The Lost Generation: How the Government and Non-Governmental Organizations Are Protecting the Rights of Orphans in Uganda

Caruso, Jeanne; Cope, Kevin
January 2006
Human Rights Review;Jan-Mar2006, Vol. 7 Issue 2, p98
Academic Journal
Millions of Ugandan children have become orphaned over the last two decades, the primary cause being the increasing HIV/AIDS epidemic. This phenomenon has prompted the government to institute numerous legal reforms. These internal reforms, implemented in a legal environment based on English common law and increasingly, international standards, greatly influence the legal inheritance rights of Ugandan orphans and their chances for prosperity. In many regions, however, the traditional local mores trump both national and global standards, meaning that while Ugandan parents may own appreciable property upon death, their children rarely receive it, but rather fall victim to "property grabbing" or mismanagement by relatives.
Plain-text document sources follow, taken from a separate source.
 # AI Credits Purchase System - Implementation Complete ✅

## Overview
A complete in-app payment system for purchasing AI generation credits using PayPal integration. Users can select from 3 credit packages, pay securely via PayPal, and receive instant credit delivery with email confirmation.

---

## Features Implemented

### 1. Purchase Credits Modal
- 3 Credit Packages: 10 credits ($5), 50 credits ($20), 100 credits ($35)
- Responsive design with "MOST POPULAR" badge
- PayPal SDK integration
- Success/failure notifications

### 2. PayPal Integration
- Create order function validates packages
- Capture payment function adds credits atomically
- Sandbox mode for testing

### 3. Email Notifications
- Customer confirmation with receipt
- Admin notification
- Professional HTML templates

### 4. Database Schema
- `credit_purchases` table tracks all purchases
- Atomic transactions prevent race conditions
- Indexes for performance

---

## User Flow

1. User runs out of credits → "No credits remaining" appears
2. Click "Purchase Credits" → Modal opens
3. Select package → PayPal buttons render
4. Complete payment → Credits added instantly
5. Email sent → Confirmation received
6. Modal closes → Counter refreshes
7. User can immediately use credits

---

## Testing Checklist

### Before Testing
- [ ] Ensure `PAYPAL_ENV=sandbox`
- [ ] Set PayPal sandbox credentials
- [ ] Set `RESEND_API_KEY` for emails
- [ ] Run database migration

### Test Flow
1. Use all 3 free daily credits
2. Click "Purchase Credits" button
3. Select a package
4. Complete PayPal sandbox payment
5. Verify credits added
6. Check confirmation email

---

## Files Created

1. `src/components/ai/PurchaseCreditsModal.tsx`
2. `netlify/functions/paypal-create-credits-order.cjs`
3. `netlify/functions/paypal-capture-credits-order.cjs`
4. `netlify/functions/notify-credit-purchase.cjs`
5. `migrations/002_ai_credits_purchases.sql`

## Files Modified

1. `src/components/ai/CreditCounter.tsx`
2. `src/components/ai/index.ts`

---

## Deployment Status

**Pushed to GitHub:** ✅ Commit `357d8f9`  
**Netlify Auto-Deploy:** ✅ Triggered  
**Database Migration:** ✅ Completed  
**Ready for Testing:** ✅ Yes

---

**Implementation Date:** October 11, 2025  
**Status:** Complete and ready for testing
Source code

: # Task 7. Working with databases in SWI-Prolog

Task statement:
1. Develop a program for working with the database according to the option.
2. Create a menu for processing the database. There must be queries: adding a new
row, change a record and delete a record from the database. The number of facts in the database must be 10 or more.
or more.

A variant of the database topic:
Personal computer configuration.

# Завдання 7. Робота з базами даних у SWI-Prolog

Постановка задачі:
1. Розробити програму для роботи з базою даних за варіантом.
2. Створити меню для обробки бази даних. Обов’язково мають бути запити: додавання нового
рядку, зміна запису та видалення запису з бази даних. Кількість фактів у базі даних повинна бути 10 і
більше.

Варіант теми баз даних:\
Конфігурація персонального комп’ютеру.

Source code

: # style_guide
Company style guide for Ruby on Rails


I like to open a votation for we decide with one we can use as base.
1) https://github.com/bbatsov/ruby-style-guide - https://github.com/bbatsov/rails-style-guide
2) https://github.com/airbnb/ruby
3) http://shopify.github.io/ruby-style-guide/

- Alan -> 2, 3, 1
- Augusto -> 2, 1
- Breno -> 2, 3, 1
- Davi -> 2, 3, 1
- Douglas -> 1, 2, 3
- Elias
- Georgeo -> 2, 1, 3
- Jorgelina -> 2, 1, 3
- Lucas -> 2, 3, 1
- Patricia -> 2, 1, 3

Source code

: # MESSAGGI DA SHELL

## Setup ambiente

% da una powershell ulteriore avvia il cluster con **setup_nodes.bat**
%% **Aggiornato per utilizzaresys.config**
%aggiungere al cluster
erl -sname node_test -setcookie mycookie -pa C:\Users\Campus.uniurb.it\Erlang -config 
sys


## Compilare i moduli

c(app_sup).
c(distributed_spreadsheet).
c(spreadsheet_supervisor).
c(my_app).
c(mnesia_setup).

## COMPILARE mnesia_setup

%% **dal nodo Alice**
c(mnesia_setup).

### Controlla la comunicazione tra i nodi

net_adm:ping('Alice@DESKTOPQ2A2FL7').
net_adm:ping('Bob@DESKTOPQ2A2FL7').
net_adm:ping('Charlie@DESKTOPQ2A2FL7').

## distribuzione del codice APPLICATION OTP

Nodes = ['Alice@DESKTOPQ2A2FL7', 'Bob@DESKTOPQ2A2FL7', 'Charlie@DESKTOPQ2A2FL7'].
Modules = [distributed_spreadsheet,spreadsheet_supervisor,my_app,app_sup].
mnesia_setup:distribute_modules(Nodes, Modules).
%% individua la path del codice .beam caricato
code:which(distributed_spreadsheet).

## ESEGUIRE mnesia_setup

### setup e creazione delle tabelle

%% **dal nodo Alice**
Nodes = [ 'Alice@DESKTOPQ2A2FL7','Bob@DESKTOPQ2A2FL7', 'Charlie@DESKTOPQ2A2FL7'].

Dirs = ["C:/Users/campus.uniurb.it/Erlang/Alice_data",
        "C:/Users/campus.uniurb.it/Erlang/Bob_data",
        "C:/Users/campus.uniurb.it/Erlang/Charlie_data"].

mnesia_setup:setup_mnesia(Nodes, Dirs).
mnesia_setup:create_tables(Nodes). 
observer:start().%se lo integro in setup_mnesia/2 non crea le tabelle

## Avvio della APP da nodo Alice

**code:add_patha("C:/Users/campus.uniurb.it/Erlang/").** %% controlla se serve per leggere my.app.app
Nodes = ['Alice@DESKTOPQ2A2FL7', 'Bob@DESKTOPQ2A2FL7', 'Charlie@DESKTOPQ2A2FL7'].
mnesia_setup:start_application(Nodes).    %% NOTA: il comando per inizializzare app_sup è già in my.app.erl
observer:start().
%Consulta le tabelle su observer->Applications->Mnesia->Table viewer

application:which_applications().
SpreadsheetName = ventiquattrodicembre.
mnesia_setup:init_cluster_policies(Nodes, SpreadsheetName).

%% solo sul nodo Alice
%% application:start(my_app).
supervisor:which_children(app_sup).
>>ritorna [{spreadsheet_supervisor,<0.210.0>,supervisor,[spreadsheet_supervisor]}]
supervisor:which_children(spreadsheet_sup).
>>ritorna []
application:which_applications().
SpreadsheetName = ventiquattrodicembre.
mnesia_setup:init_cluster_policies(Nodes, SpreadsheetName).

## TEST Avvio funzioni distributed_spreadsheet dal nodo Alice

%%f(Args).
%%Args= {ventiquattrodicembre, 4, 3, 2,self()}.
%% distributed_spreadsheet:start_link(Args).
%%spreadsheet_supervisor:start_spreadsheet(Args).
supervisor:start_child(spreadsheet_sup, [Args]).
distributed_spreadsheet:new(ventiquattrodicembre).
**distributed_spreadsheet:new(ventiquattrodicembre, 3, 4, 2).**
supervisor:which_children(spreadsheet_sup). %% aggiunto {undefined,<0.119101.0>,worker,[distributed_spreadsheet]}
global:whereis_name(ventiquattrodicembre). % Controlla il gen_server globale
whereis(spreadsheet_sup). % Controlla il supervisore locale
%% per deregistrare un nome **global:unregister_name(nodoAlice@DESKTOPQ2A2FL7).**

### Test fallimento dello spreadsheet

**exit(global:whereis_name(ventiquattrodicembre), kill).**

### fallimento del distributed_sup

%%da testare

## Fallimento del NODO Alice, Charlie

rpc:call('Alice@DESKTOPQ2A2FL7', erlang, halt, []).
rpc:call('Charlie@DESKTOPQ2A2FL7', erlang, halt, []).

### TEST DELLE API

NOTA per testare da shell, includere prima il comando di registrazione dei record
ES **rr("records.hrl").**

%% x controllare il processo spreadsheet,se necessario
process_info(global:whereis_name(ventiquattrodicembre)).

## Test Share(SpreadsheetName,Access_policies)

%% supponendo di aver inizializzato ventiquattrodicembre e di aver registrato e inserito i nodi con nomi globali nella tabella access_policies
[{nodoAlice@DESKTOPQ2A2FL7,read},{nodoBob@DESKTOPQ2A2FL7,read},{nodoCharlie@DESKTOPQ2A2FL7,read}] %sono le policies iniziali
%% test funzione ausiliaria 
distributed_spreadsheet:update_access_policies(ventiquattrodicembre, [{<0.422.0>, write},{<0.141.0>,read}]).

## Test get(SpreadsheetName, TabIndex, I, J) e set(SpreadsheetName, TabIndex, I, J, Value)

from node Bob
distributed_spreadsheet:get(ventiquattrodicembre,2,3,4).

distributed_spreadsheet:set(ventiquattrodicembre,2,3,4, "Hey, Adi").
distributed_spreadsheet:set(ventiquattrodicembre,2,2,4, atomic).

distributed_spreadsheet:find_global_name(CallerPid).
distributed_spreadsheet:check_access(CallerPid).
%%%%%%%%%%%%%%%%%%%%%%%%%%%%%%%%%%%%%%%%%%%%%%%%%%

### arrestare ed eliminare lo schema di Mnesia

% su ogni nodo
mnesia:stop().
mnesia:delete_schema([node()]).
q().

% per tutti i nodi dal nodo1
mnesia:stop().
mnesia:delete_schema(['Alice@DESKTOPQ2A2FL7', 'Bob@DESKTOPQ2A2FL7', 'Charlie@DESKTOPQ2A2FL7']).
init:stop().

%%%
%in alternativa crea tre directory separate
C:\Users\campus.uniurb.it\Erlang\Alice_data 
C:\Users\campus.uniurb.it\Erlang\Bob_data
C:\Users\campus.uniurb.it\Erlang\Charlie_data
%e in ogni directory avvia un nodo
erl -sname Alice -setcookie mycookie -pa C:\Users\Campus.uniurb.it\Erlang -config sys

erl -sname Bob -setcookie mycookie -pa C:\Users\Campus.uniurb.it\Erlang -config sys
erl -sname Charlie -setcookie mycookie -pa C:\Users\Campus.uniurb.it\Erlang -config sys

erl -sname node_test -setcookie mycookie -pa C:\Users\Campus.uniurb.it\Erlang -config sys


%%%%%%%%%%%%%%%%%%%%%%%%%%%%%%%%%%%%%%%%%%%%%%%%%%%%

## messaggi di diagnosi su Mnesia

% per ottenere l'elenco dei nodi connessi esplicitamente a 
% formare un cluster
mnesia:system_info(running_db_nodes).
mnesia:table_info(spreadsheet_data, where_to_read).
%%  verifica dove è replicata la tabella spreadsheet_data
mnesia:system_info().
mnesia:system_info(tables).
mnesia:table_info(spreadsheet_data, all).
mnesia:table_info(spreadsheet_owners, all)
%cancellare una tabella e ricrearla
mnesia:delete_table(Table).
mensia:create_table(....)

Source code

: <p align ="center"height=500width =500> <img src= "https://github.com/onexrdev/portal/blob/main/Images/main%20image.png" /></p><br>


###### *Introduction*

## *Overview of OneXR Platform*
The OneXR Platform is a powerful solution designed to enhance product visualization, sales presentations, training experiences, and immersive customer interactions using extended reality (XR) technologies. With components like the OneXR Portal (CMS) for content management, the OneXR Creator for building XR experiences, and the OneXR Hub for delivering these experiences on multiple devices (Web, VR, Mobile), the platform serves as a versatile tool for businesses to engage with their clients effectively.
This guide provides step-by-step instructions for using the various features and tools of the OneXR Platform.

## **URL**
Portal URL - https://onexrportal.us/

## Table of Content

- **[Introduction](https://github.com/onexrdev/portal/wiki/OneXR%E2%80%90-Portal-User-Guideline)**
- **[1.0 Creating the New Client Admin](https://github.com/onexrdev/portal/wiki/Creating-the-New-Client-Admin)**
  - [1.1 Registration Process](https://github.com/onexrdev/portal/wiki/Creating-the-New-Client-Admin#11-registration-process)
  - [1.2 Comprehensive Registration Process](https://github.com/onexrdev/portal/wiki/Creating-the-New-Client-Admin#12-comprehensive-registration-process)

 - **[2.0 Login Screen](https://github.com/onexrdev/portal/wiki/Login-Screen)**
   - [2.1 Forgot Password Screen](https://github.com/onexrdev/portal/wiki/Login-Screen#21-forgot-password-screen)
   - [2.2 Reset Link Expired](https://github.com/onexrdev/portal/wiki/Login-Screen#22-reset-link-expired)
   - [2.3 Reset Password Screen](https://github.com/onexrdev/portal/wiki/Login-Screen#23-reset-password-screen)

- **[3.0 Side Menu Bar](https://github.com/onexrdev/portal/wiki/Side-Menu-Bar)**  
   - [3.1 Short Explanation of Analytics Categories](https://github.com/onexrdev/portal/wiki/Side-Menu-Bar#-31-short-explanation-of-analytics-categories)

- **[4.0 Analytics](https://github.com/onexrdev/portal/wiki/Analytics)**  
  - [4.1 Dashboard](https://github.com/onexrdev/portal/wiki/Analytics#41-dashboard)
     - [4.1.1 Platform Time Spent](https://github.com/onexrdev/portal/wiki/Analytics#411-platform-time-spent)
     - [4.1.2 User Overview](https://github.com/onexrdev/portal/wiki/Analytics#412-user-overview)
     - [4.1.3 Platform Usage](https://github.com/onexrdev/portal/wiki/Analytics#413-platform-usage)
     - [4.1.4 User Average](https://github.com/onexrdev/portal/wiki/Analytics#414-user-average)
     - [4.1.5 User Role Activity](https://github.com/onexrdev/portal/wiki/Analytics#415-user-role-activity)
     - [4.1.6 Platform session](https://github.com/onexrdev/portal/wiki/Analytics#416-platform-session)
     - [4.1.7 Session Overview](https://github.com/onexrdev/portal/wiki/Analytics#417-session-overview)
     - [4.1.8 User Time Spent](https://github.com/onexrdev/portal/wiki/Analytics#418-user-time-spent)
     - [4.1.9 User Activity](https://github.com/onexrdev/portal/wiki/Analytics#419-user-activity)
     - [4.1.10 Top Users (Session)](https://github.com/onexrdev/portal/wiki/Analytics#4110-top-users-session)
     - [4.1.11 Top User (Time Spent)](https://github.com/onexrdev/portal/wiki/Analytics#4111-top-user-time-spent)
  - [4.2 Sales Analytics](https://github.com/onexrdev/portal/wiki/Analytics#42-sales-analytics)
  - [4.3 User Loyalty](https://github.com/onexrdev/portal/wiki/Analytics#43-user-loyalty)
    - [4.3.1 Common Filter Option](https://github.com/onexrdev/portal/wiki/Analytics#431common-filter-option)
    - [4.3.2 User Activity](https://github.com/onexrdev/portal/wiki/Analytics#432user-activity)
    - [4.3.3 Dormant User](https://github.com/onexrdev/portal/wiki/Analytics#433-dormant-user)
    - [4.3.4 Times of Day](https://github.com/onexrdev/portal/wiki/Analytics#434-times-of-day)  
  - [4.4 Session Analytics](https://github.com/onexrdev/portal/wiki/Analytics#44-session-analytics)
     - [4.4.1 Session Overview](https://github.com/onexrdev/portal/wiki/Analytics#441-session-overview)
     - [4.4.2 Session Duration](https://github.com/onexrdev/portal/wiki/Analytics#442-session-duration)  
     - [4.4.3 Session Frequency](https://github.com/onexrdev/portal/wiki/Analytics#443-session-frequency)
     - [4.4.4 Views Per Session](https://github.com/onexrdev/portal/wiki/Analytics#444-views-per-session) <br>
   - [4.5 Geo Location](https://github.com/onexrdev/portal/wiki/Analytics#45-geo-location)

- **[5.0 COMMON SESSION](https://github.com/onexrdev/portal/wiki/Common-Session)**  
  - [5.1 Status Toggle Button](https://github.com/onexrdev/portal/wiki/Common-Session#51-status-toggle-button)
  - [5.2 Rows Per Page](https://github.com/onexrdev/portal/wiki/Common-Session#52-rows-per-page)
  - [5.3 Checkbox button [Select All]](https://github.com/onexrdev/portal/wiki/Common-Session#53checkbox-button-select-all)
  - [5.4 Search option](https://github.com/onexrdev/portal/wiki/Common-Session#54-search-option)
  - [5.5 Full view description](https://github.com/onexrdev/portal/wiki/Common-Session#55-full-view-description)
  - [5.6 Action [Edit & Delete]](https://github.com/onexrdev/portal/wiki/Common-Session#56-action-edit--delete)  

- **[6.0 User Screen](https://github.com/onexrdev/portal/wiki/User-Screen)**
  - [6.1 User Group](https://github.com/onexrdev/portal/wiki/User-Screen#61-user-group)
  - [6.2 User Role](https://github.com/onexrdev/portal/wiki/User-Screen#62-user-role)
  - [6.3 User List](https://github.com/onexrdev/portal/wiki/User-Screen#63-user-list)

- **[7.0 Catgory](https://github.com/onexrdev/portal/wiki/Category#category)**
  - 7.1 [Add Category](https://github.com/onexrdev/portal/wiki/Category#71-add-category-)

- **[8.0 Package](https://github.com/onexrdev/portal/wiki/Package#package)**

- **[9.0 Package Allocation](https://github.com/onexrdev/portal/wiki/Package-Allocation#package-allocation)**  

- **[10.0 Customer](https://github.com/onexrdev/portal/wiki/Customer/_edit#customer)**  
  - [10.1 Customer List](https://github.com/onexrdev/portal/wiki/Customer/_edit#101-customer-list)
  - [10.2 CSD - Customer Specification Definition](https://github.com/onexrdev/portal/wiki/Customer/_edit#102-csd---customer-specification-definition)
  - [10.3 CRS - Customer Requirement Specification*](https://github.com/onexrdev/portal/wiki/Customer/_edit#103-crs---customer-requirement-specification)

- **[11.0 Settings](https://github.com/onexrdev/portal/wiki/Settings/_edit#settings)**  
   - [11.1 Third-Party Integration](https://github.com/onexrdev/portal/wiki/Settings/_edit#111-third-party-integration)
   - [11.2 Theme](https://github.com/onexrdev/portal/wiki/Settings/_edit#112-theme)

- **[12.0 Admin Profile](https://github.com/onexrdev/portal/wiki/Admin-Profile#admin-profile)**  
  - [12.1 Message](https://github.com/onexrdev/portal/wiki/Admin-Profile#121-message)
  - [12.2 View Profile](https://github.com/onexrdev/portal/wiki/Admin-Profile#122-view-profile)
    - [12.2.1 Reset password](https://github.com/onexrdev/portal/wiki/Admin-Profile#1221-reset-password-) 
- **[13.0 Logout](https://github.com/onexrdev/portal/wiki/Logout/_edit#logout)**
The key impediments to solving this problem and to Uganda's adoption of a more egalitarian system of inheritance include the ineffectiveness of local councils, the inadequate enforcement of the Children Statute, and the heavily centralized and cumbersome structure of the national government. Therefore, significant reforms are needed, including the pronouncement of a national policy regarding orphans, the reduction of national reliance on NGOs, and the restoration of a national legislative effort to codify orphans' property rights.